I was completely and totally gazing at Zayn at that point, as if he was the sweetest creature I had ever seen and didn't even hide it; I couldn't. It was useless. My entire body just felt magnetized, drawn to him and to that moment in time. It almost felt like it was straight out of a film, a movie scene, and I was right there, basking in the gentle, soothing words and yet within its tenderness there was so much strength.

Like a force of nature.

And he finally looked up from the floor where he was staring as he sang and locked into my gaze, finally fixating on my eyes and Zayn didn't look away from me this time. It was warm before, but now everything was getting much warmer. The air turned hot like a thousand scorching suns when he looked at me, like he could see straight into my soul and I forgot how to breathe.

This was the moment. 

Zayn stopped singing in the midst of his guitar playing but kept on as I started to boldly move closer, creeping my way closer to him. The cocoon in my chest burst open and dozens of butterflies were released, bashing their wings against my rib cage as it all occurred in what felt like slow motion.

And then the song stopped and he stopped, ploddingly licking his lips and I saw Zayn leaning his head in closer to mine at the same time while all the world stopped. I swallowed hard once more, feeling every fiber in my body tingle as we drew closer still until our lips were centimeters apart and I felt Zayn's breath on my mouth, giving me life.

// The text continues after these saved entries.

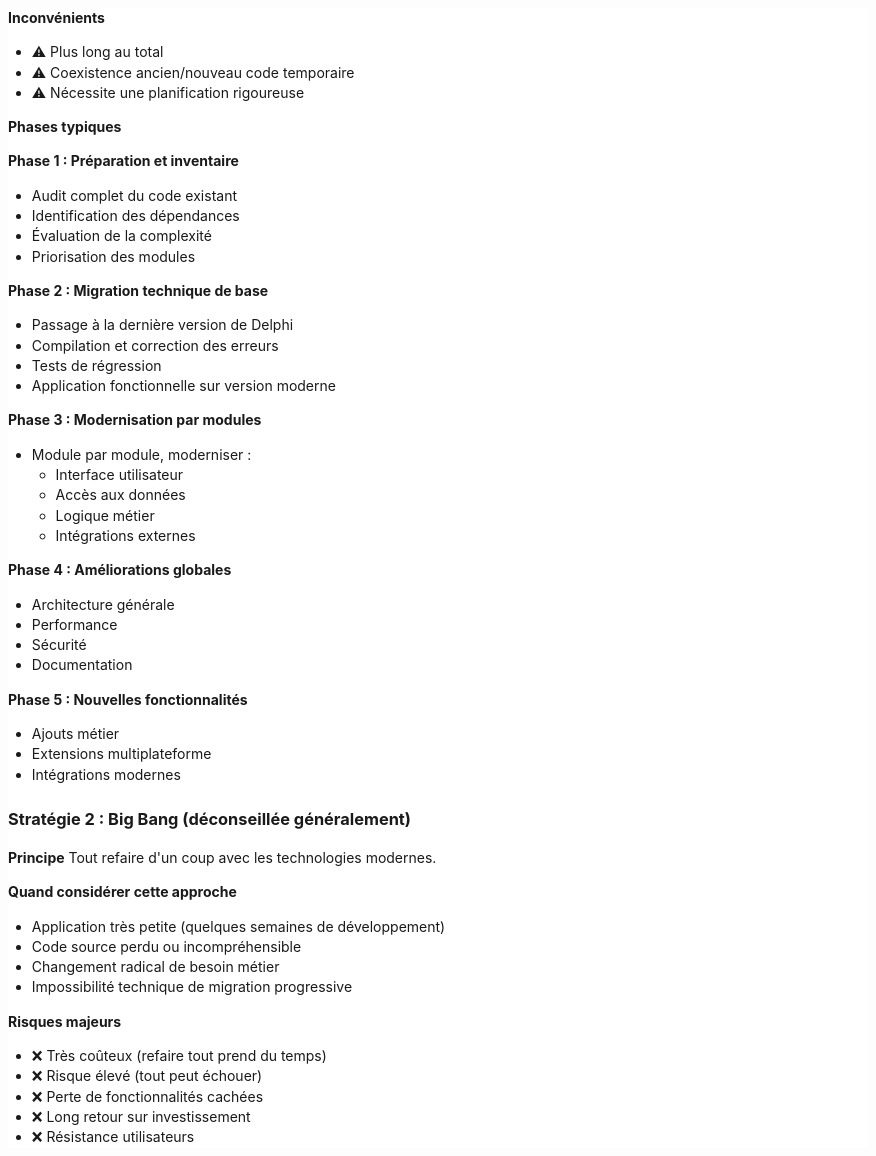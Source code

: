 **Inconvénients**
- ⚠️ Plus long au total
- ⚠️ Coexistence ancien/nouveau code temporaire
- ⚠️ Nécessite une planification rigoureuse

**Phases typiques**

**Phase 1 : Préparation et inventaire**
- Audit complet du code existant
- Identification des dépendances
- Évaluation de la complexité
- Priorisation des modules

**Phase 2 : Migration technique de base**
- Passage à la dernière version de Delphi
- Compilation et correction des erreurs
- Tests de régression
- Application fonctionnelle sur version moderne

**Phase 3 : Modernisation par modules**
- Module par module, moderniser :
  - Interface utilisateur
  - Accès aux données
  - Logique métier
  - Intégrations externes

**Phase 4 : Améliorations globales**
- Architecture générale
- Performance
- Sécurité
- Documentation

**Phase 5 : Nouvelles fonctionnalités**
- Ajouts métier
- Extensions multiplateforme
- Intégrations modernes

### Stratégie 2 : Big Bang (déconseillée généralement)

**Principe**
Tout refaire d'un coup avec les technologies modernes.

**Quand considérer cette approche**
- Application très petite (quelques semaines de développement)
- Code source perdu ou incompréhensible
- Changement radical de besoin métier
- Impossibilité technique de migration progressive

**Risques majeurs**
- ❌ Très coûteux (refaire tout prend du temps)
- ❌ Risque élevé (tout peut échouer)
- ❌ Perte de fonctionnalités cachées
- ❌ Long retour sur investissement
- ❌ Résistance utilisateurs
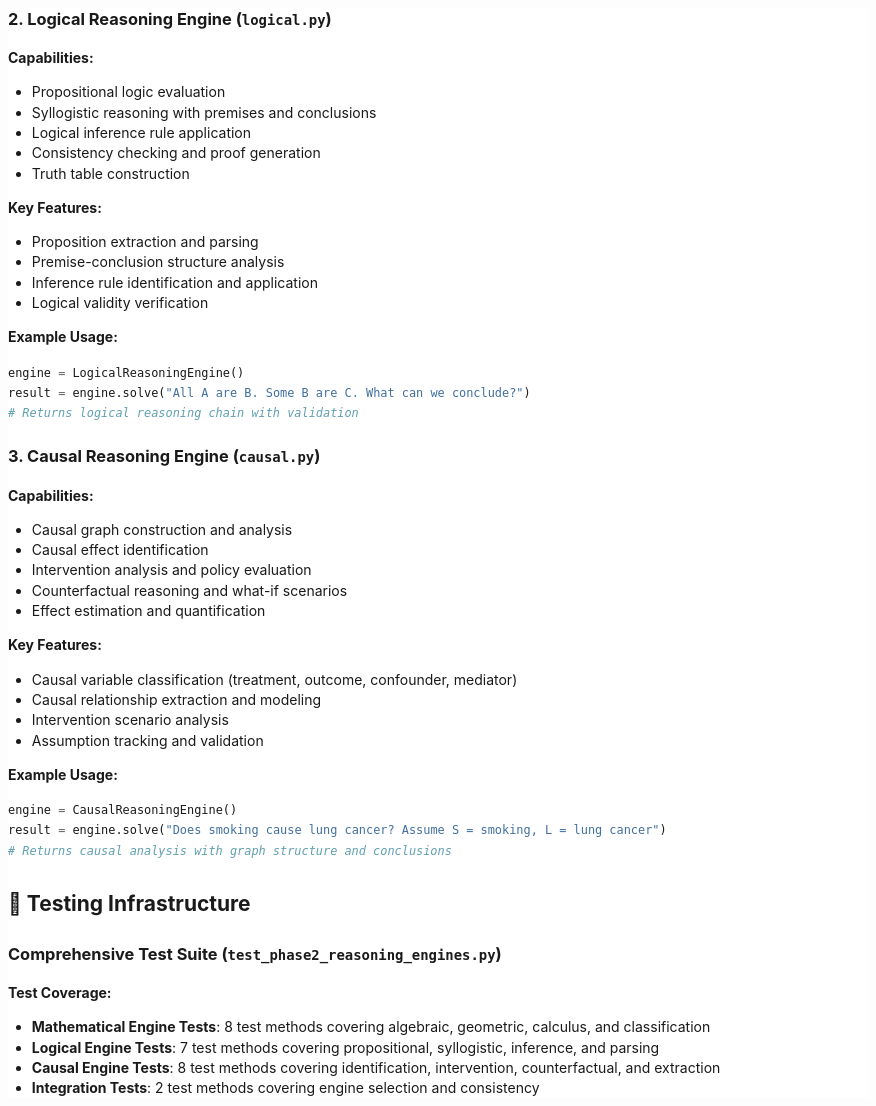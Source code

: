 ### 2. Logical Reasoning Engine (`logical.py`)

**Capabilities:**
- Propositional logic evaluation
- Syllogistic reasoning with premises and conclusions
- Logical inference rule application
- Consistency checking and proof generation
- Truth table construction

**Key Features:**
- Proposition extraction and parsing
- Premise-conclusion structure analysis
- Inference rule identification and application
- Logical validity verification

**Example Usage:**
```python
engine = LogicalReasoningEngine()
result = engine.solve("All A are B. Some B are C. What can we conclude?")
# Returns logical reasoning chain with validation
```

### 3. Causal Reasoning Engine (`causal.py`)

**Capabilities:**
- Causal graph construction and analysis
- Causal effect identification
- Intervention analysis and policy evaluation
- Counterfactual reasoning and what-if scenarios
- Effect estimation and quantification

**Key Features:**
- Causal variable classification (treatment, outcome, confounder, mediator)
- Causal relationship extraction and modeling
- Intervention scenario analysis
- Assumption tracking and validation

**Example Usage:**
```python
engine = CausalReasoningEngine()
result = engine.solve("Does smoking cause lung cancer? Assume S = smoking, L = lung cancer")
# Returns causal analysis with graph structure and conclusions
```

## 🧪 Testing Infrastructure

### Comprehensive Test Suite (`test_phase2_reasoning_engines.py`)

**Test Coverage:**
- **Mathematical Engine Tests**: 8 test methods covering algebraic, geometric, calculus, and classification
- **Logical Engine Tests**: 7 test methods covering propositional, syllogistic, inference, and parsing
- **Causal Engine Tests**: 8 test methods covering identification, intervention, counterfactual, and extraction
- **Integration Tests**: 2 test methods covering engine selection and consistency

Then it happened. My lips pressed against his with this careful ease; soft, supple and just a bit wet. A low hum escaped from somewhere inside my throat, signifying that the desire to know had been confirmed with a release of relief and our lips stayed connected for awhile as I moved mine on his with more urgency, wanting to taste more.

Zayn followed my move and opened his mouth slightly, drawing my lips in closer and I felt myself smile subtly into the kiss as his tattooed hand reached out and cupped my jawline, applying just enough force to intensify the kiss and I fell right into it. My mouth opened a bit wider and his wet, pink tongue slipped inside me, gently swirling against my own tongue as I moaned softly again, feeling weakened by him.

I had never experienced a kiss like that one ever before. It was both firm and soft, only becoming deeper as our lips swelled and moved together rhythmically in this sensual pattern and I could feel my immediate arousal; aching, wanting more of him. So I let more of Zayn in and I searched his mouth with my tongue, massaging it with a buried passion I pulled out from deep inside of me and my hands started to naturally gravitate towards his hips. 

But what I wasn't quite expecting was for Zayn to break free and slowly pull away.

"Fuck," he muttered with confliction and breathed out, appearing nervous as he shut his eyes tight.

I was so bloody confused as to why he stopped when it was just getting good.

"W-what's wrong?"

Zayn opened his eyes then and I noticed that they looked sad. "Harry..."

"Yeah?"

Zayn sighed gruffly and scooted farther away from me. "I...shit. I can't do this."

"Oh..."

I could feel all the blood drain from my body right away with this harsh anxiety crippling my bones when he spoke. My mind was laced in utter confusion, frozen and suddenly cold as I sat there, blankly staring back at him.

He sighed again and I could tell there was something on his mind that he wasn't saying.

"Okay...so you aren't into me like that? I thought..." I tried to explain, feeling stupid and embarrassed and wondered why the hell he even bothered to kiss me back like he wanted it when he clearly fucking didn't, or couldn't, rather.

Whatever the hell that even meant.

"No, it's not that," Zayn responded with this frustration in his voice. "I just...I need to go."

I had never in my life felt like that before either; hurt.

"You need to go? Why?" I asked, suddenly feeling annoyed in addition to being so fucking confused.

"Yeah. I'm really sorry for doing this to you right now but I just have to," Zayn spoke out as he briskly got up from the sofa and left the guitar in his place, walking off the patio and back inside the house, the door shutting hard behind him.

And he just left me there, all alone.